Pictures paired with source code:
_____

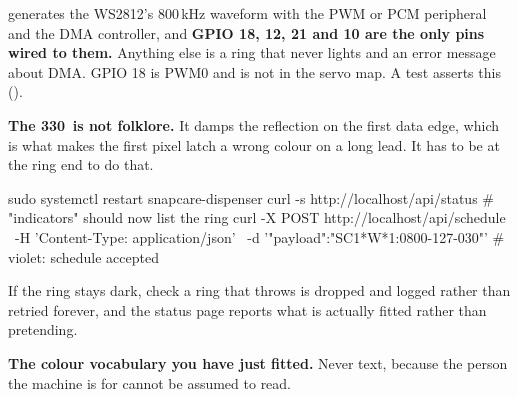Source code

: \documentclass[11pt,a4paper]{article}
\begin{document}
\begin{dangerbox}
 generates the WS2812's 800\,kHz waveform with the PWM or PCM
peripheral and the DMA controller, and \textbf{GPIO 18, 12, 21 and 10 are the
only pins wired to them.} Anything else is a ring that never lights and an error
message about DMA. GPIO 18 is PWM0 and is not in the servo map. A test asserts
this ().
\end{dangerbox}

\noindent\textbf{\sffamily The 330\,\textohm{} is not folklore.} It damps the
reflection on the first data edge, which is what makes the first pixel latch a
wrong colour on a long lead. It has to be at the ring end to do that.

\begin{provebox}
\provetitle
\begin{shell}
sudo systemctl restart snapcare-dispenser
curl -s http://localhost/api/status     # "indicators" should now list the ring
curl -X POST http://localhost/api/schedule \
     -H 'Content-Type: application/json' \
     -d '{"payload":"SC1*W*1:0800-127-030"}'   # violet: schedule accepted
\end{shell}
If the ring stays dark, check \code{journalctl} \textemdash{} a ring that throws
is dropped and logged rather than retried forever, and the status page reports
what is actually fitted rather than pretending.
\end{provebox}

\vspace{2mm}
\noindent\textbf{\sffamily The colour vocabulary you have just fitted.} Never
text, because the person the machine is for cannot be assumed to read.

\vspace{2mm}
\begin{center}
\end{center}
\end{document}
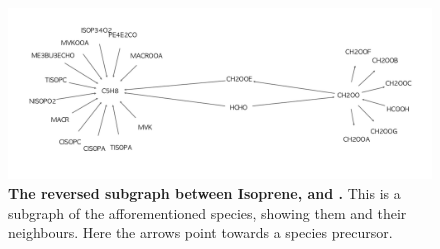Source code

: \begin{figure}[H]
  \centering
  \includegraphics[width=\textwidth]{figures_c3/prtest0.png}

  \label{fig:prtest0}

\caption{\textbf{The reversed subgraph between Isoprene,  and .} This is a subgraph of the afforementioned species, showing them and their neighbours. Here the arrows point towards a species precursor. }
\end{figure}

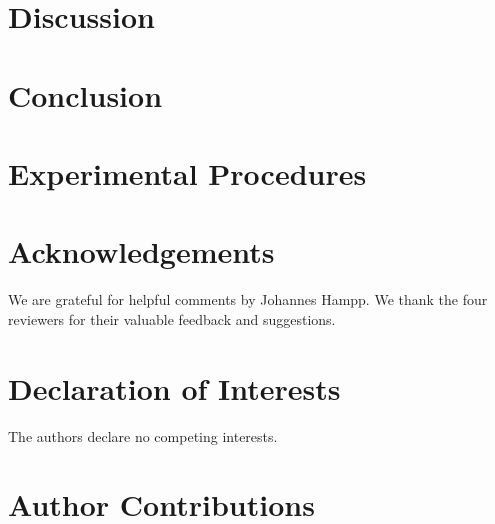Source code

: \documentclass[12pt,preprint]{elsarticle}
\begin{document}





\section*{Discussion}
\label{sec:discussion}



\section*{Conclusion}
\label{sec:conclusion}



\section*{Experimental Procedures}
\label{sec:methods}



\section*{Acknowledgements}

We are grateful for helpful comments by Johannes Hampp. We thank the four
reviewers for their valuable feedback and suggestions.

\section*{Declaration of Interests}

The authors declare no competing interests.



\section*{Author Contributions}
\end{document}
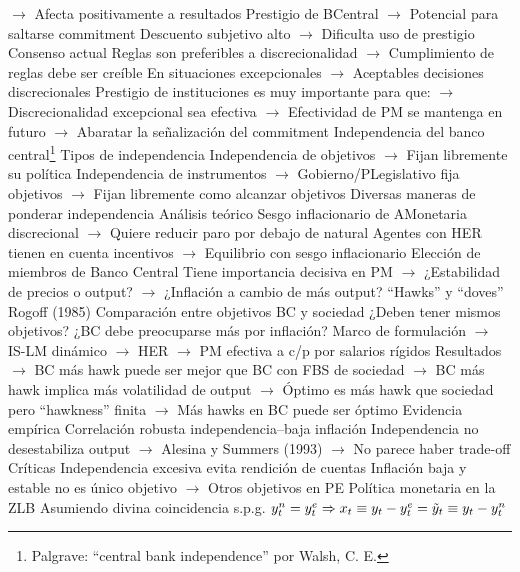 \documentclass{nuevotema}
\begin{document}
\begin{esquemal}
				\4[] $\to$ Afecta positivamente a resultados
				\4[] Prestigio de BCentral
				\4[] $\to$ Potencial para saltarse commitment
				\4[] Descuento subjetivo alto
				\4[] $\to$ Dificulta uso de prestigio
				\4 Consenso actual
				\4[] Reglas son preferibles a discrecionalidad
				\4[] $\to$ Cumplimiento de reglas debe ser creíble
				\4[] En situaciones excepcionales
				\4[] $\to$ Aceptables decisiones discrecionales
				\4[] Prestigio de instituciones es muy importante para que:
				\4[] $\to$ Discrecionalidad excepcional sea efectiva
				\4[] $\to$ Efectividad de PM se mantenga en futuro
				\4[] $\to$ Abaratar la señalización del commitment
			\3 Independencia del banco central\footnote{Palgrave: ``central bank independence'' por Walsh, C. E.}
				\4 Tipos de independencia
				\4[] Independencia de objetivos
				\4[] $\to$ Fijan libremente su política
				\4[] Independencia de instrumentos
				\4[] $\to$ Gobierno/PLegislativo fija objetivos
				\4[] $\to$ Fijan libremente como alcanzar objetivos
				\4[$\to$] Diversas maneras de ponderar independencia
				\4 Análisis teórico
				\4[] Sesgo inflacionario de AMonetaria discrecional
				\4[] $\to$ Quiere reducir paro por debajo de natural
				\4[] Agentes con HER tienen en cuenta incentivos
				\4[] $\to$ Equilibrio con sesgo inflacionario
				\4 Elección de miembros de Banco Central
				\4[] Tiene importancia decisiva en PM
				\4[] $\to$ ¿Estabilidad de precios o output?
				\4[] $\to$ ¿Inflación a cambio de más output?
				\4[] ``Hawks'' y ``doves''
				\4 Rogoff (1985)
				\4[] Comparación entre objetivos BC y sociedad
				\4[] ¿Deben tener mismos objetivos?
				\4[] ¿BC debe preocuparse más por inflación?
				\4[] Marco de formulación
				\4[] $\to$ IS-LM dinámico
				\4[] $\to$ HER
				\4[] $\to$ PM efectiva a c/p por salarios rígidos
				\4[] Resultados
				\4[] $\to$ BC más hawk puede ser mejor que BC con FBS de sociedad
				\4[] $\to$ BC más hawk implica más volatilidad de output
				\4[] $\to$ Óptimo es más hawk que sociedad pero ``hawkness'' finita
				\4[] $\to$ Más hawks en BC puede ser óptimo
				\4 Evidencia empírica
				\4[] Correlación robusta independencia--baja inflación
				\4[] Independencia no desestabiliza output
				\4[] $\to$ Alesina y Summers (1993)
				\4[] $\to$ No parece haber trade-off
				\4 Críticas
				\4[] Independencia excesiva evita rendición de cuentas
				\4[] Inflación baja y estable no es único objetivo
				\4[] $\to$ Otros objetivos en PE
			\3 Política monetaria en la ZLB
				\4 Asumiendo divina coincidencia s.p.g.
				\4[] $y_t^n = y_t^e \Rightarrow x_t \equiv y_t - y_t^e = \tilde{y}_t \equiv y_t - y_t^n$

\end{esquemal}
\end{document}
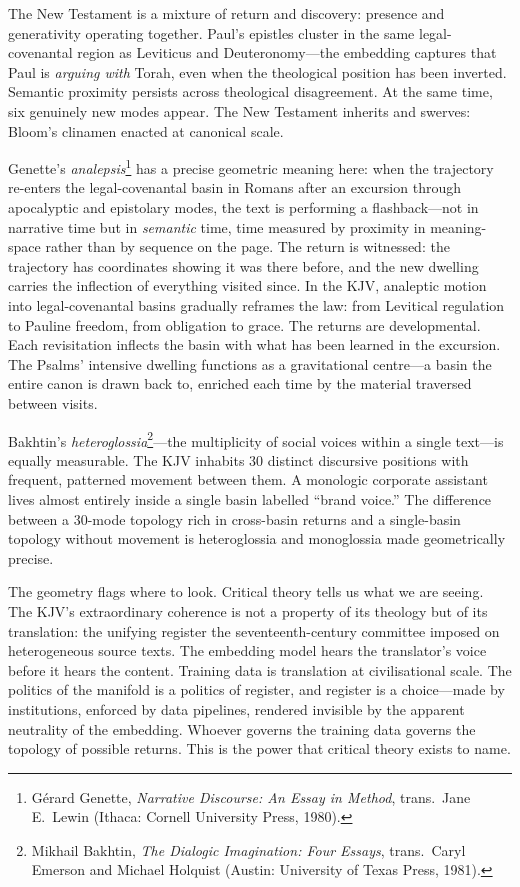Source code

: The New Testament is a mixture of return and discovery: presence and generativity operating together. Paul's epistles cluster in the same legal-covenantal region as Leviticus and Deuteronomy---the embedding captures that Paul is \emph{arguing with} Torah, even when the theological position has been inverted. Semantic proximity persists across theological disagreement. At the same time, six genuinely new modes appear. The New Testament inherits and swerves: Bloom's clinamen enacted at canonical scale.

Genette's \emph{analepsis}\footnote{G\'{e}rard Genette, \emph{Narrative Discourse: An Essay in Method}, trans.\ Jane E.\ Lewin (Ithaca: Cornell University Press, 1980).} has a precise geometric meaning here: when the trajectory re-enters the legal-covenantal basin in Romans after an excursion through apocalyptic and epistolary modes, the text is performing a flashback---not in narrative time but in \emph{semantic} time, time measured by proximity in meaning-space rather than by sequence on the page. The return is witnessed: the trajectory has coordinates showing it was there before, and the new dwelling carries the inflection of everything visited since. In the KJV, analeptic motion into legal-covenantal basins gradually reframes the law: from Levitical regulation to Pauline freedom, from obligation to grace. The returns are developmental. Each revisitation inflects the basin with what has been learned in the excursion. The Psalms' intensive dwelling functions as a gravitational centre---a basin the entire canon is drawn back to, enriched each time by the material traversed between visits.

Bakhtin's \emph{heteroglossia}\footnote{Mikhail Bakhtin, \emph{The Dialogic Imagination: Four Essays}, trans.\ Caryl Emerson and Michael Holquist (Austin: University of Texas Press, 1981).}---the multiplicity of social voices within a single text---is equally measurable. The KJV inhabits 30 distinct discursive positions with frequent, patterned movement between them. A monologic corporate assistant lives almost entirely inside a single basin labelled ``brand voice.'' The difference between a 30-mode topology rich in cross-basin returns and a single-basin topology without movement is heteroglossia and monoglossia made geometrically precise.

The geometry flags where to look. Critical theory tells us what we are seeing. The KJV's extraordinary coherence is not a property of its theology but of its translation: the unifying register the seventeenth-century committee imposed on heterogeneous source texts. The embedding model hears the translator's voice before it hears the content. Training data is translation at civilisational scale. The politics of the manifold is a politics of register, and register is a choice---made by institutions, enforced by data pipelines, rendered invisible by the apparent neutrality of the embedding. Whoever governs the training data governs the topology of possible returns. This is the power that critical theory exists to name.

_____

TASK BRIEF: Omitting the images, transcribe every record exactly.

TASK RESULT:
Source code

: \documentclass[11pt,a4paper]{article}
\begin{document}
\begin{dangerbox}
 generates the WS2812's 800\,kHz waveform with the PWM or PCM
peripheral and the DMA controller, and \textbf{GPIO 18, 12, 21 and 10 are the
only pins wired to them.} Anything else is a ring that never lights and an error
message about DMA. GPIO 18 is PWM0 and is not in the servo map. A test asserts
this ().
\end{dangerbox}

\noindent\textbf{\sffamily The 330\,\textohm{} is not folklore.} It damps the
reflection on the first data edge, which is what makes the first pixel latch a
wrong colour on a long lead. It has to be at the ring end to do that.

\begin{provebox}
\provetitle
\begin{shell}
sudo systemctl restart snapcare-dispenser
curl -s http://localhost/api/status     # "indicators" should now list the ring
curl -X POST http://localhost/api/schedule \
     -H 'Content-Type: application/json' \
     -d '{"payload":"SC1*W*1:0800-127-030"}'   # violet: schedule accepted
\end{shell}
If the ring stays dark, check \code{journalctl} \textemdash{} a ring that throws
is dropped and logged rather than retried forever, and the status page reports
what is actually fitted rather than pretending.
\end{provebox}

\vspace{2mm}
\noindent\textbf{\sffamily The colour vocabulary you have just fitted.} Never
text, because the person the machine is for cannot be assumed to read.

\vspace{2mm}
\begin{center}
\end{center}
\end{document}
Source code

: \begin{figure}[H]
  \centering
  \includegraphics[width=\textwidth]{figures_c3/prtest0.png}

  \label{fig:prtest0}

\caption{\textbf{The reversed subgraph between Isoprene,  and .} This is a subgraph of the afforementioned species, showing them and their neighbours. Here the arrows point towards a species precursor. }
\end{figure}

Source code

: \documentclass[12pt,preprint]{elsarticle}
\begin{document}





\section*{Discussion}
\label{sec:discussion}



\section*{Conclusion}
\label{sec:conclusion}



\section*{Experimental Procedures}
\label{sec:methods}



\section*{Acknowledgements}

We are grateful for helpful comments by Johannes Hampp. We thank the four
reviewers for their valuable feedback and suggestions.

\section*{Declaration of Interests}

The authors declare no competing interests.



\section*{Author Contributions}
\end{document}
 \documentclass{nuevotema}
\begin{document}
\begin{esquemal}
				\4[] $\to$ Afecta positivamente a resultados
				\4[] Prestigio de BCentral
				\4[] $\to$ Potencial para saltarse commitment
				\4[] Descuento subjetivo alto
				\4[] $\to$ Dificulta uso de prestigio
				\4 Consenso actual
				\4[] Reglas son preferibles a discrecionalidad
				\4[] $\to$ Cumplimiento de reglas debe ser creíble
				\4[] En situaciones excepcionales
				\4[] $\to$ Aceptables decisiones discrecionales
				\4[] Prestigio de instituciones es muy importante para que:
				\4[] $\to$ Discrecionalidad excepcional sea efectiva
				\4[] $\to$ Efectividad de PM se mantenga en futuro
				\4[] $\to$ Abaratar la señalización del commitment
			\3 Independencia del banco central\footnote{Palgrave: ``central bank independence'' por Walsh, C. E.}
				\4 Tipos de independencia
				\4[] Independencia de objetivos
				\4[] $\to$ Fijan libremente su política
				\4[] Independencia de instrumentos
				\4[] $\to$ Gobierno/PLegislativo fija objetivos
				\4[] $\to$ Fijan libremente como alcanzar objetivos
				\4[$\to$] Diversas maneras de ponderar independencia
				\4 Análisis teórico
				\4[] Sesgo inflacionario de AMonetaria discrecional
				\4[] $\to$ Quiere reducir paro por debajo de natural
				\4[] Agentes con HER tienen en cuenta incentivos
				\4[] $\to$ Equilibrio con sesgo inflacionario
				\4 Elección de miembros de Banco Central
				\4[] Tiene importancia decisiva en PM
				\4[] $\to$ ¿Estabilidad de precios o output?
				\4[] $\to$ ¿Inflación a cambio de más output?
				\4[] ``Hawks'' y ``doves''
				\4 Rogoff (1985)
				\4[] Comparación entre objetivos BC y sociedad
				\4[] ¿Deben tener mismos objetivos?
				\4[] ¿BC debe preocuparse más por inflación?
				\4[] Marco de formulación
				\4[] $\to$ IS-LM dinámico
				\4[] $\to$ HER
				\4[] $\to$ PM efectiva a c/p por salarios rígidos
				\4[] Resultados
				\4[] $\to$ BC más hawk puede ser mejor que BC con FBS de sociedad
				\4[] $\to$ BC más hawk implica más volatilidad de output
				\4[] $\to$ Óptimo es más hawk que sociedad pero ``hawkness'' finita
				\4[] $\to$ Más hawks en BC puede ser óptimo
				\4 Evidencia empírica
				\4[] Correlación robusta independencia--baja inflación
				\4[] Independencia no desestabiliza output
				\4[] $\to$ Alesina y Summers (1993)
				\4[] $\to$ No parece haber trade-off
				\4 Críticas
				\4[] Independencia excesiva evita rendición de cuentas
				\4[] Inflación baja y estable no es único objetivo
				\4[] $\to$ Otros objetivos en PE
			\3 Política monetaria en la ZLB
				\4 Asumiendo divina coincidencia s.p.g.
				\4[] $y_t^n = y_t^e \Rightarrow x_t \equiv y_t - y_t^e = \tilde{y}_t \equiv y_t - y_t^n$

\end{esquemal}
\end{document}
Source code

: The New Testament is a mixture of return and discovery: presence and generativity operating together. Paul's epistles cluster in the same legal-covenantal region as Leviticus and Deuteronomy---the embedding captures that Paul is \emph{arguing with} Torah, even when the theological position has been inverted. Semantic proximity persists across theological disagreement. At the same time, six genuinely new modes appear. The New Testament inherits and swerves: Bloom's clinamen enacted at canonical scale.

Genette's \emph{analepsis}\footnote{G\'{e}rard Genette, \emph{Narrative Discourse: An Essay in Method}, trans.\ Jane E.\ Lewin (Ithaca: Cornell University Press, 1980).} has a precise geometric meaning here: when the trajectory re-enters the legal-covenantal basin in Romans after an excursion through apocalyptic and epistolary modes, the text is performing a flashback---not in narrative time but in \emph{semantic} time, time measured by proximity in meaning-space rather than by sequence on the page. The return is witnessed: the trajectory has coordinates showing it was there before, and the new dwelling carries the inflection of everything visited since. In the KJV, analeptic motion into legal-covenantal basins gradually reframes the law: from Levitical regulation to Pauline freedom, from obligation to grace. The returns are developmental. Each revisitation inflects the basin with what has been learned in the excursion. The Psalms' intensive dwelling functions as a gravitational centre---a basin the entire canon is drawn back to, enriched each time by the material traversed between visits.

Bakhtin's \emph{heteroglossia}\footnote{Mikhail Bakhtin, \emph{The Dialogic Imagination: Four Essays}, trans.\ Caryl Emerson and Michael Holquist (Austin: University of Texas Press, 1981).}---the multiplicity of social voices within a single text---is equally measurable. The KJV inhabits 30 distinct discursive positions with frequent, patterned movement between them. A monologic corporate assistant lives almost entirely inside a single basin labelled ``brand voice.'' The difference between a 30-mode topology rich in cross-basin returns and a single-basin topology without movement is heteroglossia and monoglossia made geometrically precise.

The geometry flags where to look. Critical theory tells us what we are seeing. The KJV's extraordinary coherence is not a property of its theology but of its translation: the unifying register the seventeenth-century committee imposed on heterogeneous source texts. The embedding model hears the translator's voice before it hears the content. Training data is translation at civilisational scale. The politics of the manifold is a politics of register, and register is a choice---made by institutions, enforced by data pipelines, rendered invisible by the apparent neutrality of the embedding. Whoever governs the training data governs the topology of possible returns. This is the power that critical theory exists to name.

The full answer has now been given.